Problem requirements
Go through the data below and return each line containing the word "scale".

Records supplied
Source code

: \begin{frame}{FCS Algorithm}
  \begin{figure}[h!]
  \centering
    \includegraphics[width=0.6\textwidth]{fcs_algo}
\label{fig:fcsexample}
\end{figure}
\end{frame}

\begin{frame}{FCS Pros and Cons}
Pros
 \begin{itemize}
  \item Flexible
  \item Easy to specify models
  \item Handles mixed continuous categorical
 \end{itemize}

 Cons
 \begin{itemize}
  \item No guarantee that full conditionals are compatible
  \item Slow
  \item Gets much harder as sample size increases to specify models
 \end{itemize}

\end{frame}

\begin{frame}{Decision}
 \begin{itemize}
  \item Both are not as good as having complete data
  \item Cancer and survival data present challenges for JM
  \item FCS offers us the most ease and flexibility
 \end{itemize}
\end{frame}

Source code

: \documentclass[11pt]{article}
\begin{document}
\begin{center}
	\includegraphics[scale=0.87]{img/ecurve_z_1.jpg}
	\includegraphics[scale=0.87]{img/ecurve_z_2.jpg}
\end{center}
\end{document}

==

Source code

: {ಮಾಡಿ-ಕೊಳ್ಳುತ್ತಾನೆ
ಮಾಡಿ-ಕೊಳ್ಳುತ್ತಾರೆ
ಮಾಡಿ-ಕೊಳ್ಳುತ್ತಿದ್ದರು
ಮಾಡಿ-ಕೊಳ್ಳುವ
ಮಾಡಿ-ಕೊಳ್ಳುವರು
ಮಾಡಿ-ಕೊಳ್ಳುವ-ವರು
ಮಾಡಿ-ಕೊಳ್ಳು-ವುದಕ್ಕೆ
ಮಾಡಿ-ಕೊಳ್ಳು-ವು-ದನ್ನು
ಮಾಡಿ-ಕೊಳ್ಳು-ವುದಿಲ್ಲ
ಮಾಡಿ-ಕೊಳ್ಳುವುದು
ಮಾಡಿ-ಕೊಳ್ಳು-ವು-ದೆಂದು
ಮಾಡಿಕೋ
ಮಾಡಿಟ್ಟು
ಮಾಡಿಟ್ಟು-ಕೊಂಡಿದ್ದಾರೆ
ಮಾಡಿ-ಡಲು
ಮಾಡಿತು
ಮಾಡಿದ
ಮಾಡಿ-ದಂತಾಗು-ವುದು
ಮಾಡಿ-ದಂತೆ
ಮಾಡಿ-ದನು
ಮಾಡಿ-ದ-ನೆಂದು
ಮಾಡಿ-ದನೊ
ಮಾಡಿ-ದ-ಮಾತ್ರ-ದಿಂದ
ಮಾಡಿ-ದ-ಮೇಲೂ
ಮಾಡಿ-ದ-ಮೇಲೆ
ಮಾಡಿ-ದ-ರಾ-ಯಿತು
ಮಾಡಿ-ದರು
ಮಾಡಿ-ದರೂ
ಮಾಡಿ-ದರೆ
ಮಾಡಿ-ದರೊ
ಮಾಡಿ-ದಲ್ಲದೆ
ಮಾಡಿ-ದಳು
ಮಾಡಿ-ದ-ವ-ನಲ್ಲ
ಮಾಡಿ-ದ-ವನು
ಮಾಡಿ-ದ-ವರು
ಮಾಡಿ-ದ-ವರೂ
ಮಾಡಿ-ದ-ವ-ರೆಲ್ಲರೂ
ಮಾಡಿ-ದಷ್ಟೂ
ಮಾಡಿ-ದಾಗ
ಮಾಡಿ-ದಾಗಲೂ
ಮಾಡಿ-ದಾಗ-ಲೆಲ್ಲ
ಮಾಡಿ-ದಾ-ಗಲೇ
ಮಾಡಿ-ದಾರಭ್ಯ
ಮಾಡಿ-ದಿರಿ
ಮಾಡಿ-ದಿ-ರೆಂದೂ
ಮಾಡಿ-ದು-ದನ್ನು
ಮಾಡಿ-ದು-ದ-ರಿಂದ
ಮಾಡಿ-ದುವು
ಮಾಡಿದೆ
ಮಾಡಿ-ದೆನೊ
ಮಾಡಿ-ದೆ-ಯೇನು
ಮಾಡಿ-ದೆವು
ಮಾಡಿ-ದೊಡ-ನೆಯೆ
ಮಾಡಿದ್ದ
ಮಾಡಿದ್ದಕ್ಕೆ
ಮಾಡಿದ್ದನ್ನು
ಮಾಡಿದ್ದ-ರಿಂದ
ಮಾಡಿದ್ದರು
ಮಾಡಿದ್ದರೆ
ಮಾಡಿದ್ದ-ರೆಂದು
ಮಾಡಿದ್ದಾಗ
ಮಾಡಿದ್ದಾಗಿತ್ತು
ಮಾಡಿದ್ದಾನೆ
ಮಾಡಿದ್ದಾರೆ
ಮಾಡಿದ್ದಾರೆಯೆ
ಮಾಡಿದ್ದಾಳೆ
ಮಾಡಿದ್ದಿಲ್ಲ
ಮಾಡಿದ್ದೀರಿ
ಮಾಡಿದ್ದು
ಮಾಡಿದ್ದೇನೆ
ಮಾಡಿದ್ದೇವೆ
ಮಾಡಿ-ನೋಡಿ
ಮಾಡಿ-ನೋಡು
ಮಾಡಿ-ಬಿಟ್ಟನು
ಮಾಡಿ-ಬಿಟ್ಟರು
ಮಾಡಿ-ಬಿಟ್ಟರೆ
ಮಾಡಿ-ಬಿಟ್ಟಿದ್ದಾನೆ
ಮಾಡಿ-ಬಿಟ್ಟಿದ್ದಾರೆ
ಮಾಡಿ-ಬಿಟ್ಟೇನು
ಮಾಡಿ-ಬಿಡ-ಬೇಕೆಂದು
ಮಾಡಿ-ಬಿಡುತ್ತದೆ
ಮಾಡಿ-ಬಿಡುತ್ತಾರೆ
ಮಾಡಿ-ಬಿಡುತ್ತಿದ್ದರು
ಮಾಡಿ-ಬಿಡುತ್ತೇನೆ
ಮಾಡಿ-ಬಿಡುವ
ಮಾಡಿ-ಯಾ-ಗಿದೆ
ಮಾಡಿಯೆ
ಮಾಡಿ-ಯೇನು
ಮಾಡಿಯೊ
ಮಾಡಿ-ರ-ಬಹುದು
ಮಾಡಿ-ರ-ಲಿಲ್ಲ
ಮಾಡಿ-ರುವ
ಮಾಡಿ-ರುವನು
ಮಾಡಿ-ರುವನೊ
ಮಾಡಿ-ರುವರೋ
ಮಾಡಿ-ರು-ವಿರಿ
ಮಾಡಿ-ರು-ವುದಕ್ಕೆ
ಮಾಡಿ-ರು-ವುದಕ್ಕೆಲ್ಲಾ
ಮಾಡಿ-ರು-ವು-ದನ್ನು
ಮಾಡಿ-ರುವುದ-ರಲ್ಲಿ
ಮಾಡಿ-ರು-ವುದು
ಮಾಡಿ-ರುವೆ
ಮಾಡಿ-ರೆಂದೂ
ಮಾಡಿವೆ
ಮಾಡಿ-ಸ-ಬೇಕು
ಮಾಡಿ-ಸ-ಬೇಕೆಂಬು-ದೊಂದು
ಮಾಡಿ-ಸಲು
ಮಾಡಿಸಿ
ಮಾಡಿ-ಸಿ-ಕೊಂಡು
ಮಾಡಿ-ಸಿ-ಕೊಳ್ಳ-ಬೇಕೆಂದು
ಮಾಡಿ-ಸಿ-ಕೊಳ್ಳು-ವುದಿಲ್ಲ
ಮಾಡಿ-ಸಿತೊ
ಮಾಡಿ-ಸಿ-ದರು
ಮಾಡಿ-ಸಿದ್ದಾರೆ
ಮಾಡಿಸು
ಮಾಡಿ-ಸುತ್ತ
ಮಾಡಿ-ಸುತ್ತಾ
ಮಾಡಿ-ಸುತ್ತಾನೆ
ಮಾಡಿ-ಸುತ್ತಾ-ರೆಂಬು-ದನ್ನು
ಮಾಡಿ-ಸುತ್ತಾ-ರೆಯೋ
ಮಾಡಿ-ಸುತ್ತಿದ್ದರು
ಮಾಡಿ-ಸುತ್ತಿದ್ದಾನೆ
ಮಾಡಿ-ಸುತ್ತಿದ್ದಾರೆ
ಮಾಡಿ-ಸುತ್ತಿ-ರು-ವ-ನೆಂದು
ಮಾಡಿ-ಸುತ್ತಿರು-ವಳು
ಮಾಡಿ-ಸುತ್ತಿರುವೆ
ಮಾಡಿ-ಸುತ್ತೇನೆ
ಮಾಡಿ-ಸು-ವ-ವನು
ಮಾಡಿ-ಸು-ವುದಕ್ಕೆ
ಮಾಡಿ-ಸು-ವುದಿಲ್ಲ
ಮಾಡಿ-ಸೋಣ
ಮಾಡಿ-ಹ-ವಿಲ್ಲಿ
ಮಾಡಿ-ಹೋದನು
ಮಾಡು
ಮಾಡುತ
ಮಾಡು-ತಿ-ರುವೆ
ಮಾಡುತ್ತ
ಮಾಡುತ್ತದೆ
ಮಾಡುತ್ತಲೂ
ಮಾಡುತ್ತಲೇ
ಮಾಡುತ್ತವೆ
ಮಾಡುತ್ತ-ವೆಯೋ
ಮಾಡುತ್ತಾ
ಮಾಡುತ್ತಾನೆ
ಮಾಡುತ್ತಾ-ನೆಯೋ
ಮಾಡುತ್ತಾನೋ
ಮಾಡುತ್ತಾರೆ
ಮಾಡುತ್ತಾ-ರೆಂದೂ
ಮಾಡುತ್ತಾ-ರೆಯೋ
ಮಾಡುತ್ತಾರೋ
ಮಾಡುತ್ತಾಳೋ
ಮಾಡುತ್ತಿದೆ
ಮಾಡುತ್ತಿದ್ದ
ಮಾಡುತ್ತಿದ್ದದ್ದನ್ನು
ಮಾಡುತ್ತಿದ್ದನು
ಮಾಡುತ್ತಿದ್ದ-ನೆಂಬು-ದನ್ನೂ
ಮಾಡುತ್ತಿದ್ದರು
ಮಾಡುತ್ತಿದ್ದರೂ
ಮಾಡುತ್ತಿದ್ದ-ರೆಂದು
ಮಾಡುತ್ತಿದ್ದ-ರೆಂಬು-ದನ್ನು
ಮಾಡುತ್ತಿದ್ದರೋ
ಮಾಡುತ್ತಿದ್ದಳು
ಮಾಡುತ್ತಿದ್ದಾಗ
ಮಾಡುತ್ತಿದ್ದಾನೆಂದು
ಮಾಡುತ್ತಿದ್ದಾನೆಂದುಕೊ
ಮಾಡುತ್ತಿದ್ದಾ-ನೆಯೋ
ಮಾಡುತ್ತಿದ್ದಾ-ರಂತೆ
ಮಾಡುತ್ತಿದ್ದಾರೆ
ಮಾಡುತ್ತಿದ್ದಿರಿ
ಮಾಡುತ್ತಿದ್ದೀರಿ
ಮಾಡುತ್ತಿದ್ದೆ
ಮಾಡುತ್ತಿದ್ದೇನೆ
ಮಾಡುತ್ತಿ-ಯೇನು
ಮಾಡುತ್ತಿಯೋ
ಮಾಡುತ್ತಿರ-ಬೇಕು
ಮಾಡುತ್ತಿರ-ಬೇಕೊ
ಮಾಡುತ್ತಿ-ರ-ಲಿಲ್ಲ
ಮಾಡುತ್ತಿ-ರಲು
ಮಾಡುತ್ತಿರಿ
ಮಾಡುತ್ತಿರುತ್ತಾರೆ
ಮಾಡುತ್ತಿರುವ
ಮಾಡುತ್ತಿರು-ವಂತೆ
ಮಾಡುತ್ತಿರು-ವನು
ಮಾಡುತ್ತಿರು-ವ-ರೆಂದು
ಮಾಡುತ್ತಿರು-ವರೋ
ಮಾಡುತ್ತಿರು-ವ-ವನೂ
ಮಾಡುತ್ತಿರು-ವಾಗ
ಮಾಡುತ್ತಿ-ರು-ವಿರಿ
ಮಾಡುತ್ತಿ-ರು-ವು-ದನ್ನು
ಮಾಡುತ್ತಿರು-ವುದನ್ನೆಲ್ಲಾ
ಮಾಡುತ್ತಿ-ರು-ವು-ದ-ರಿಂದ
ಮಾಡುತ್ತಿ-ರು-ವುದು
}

Task response
	\includegraphics[scale=0.87]{img/ecurve_z_1.jpg}
	\includegraphics[scale=0.87]{img/ecurve_z_2.jpg}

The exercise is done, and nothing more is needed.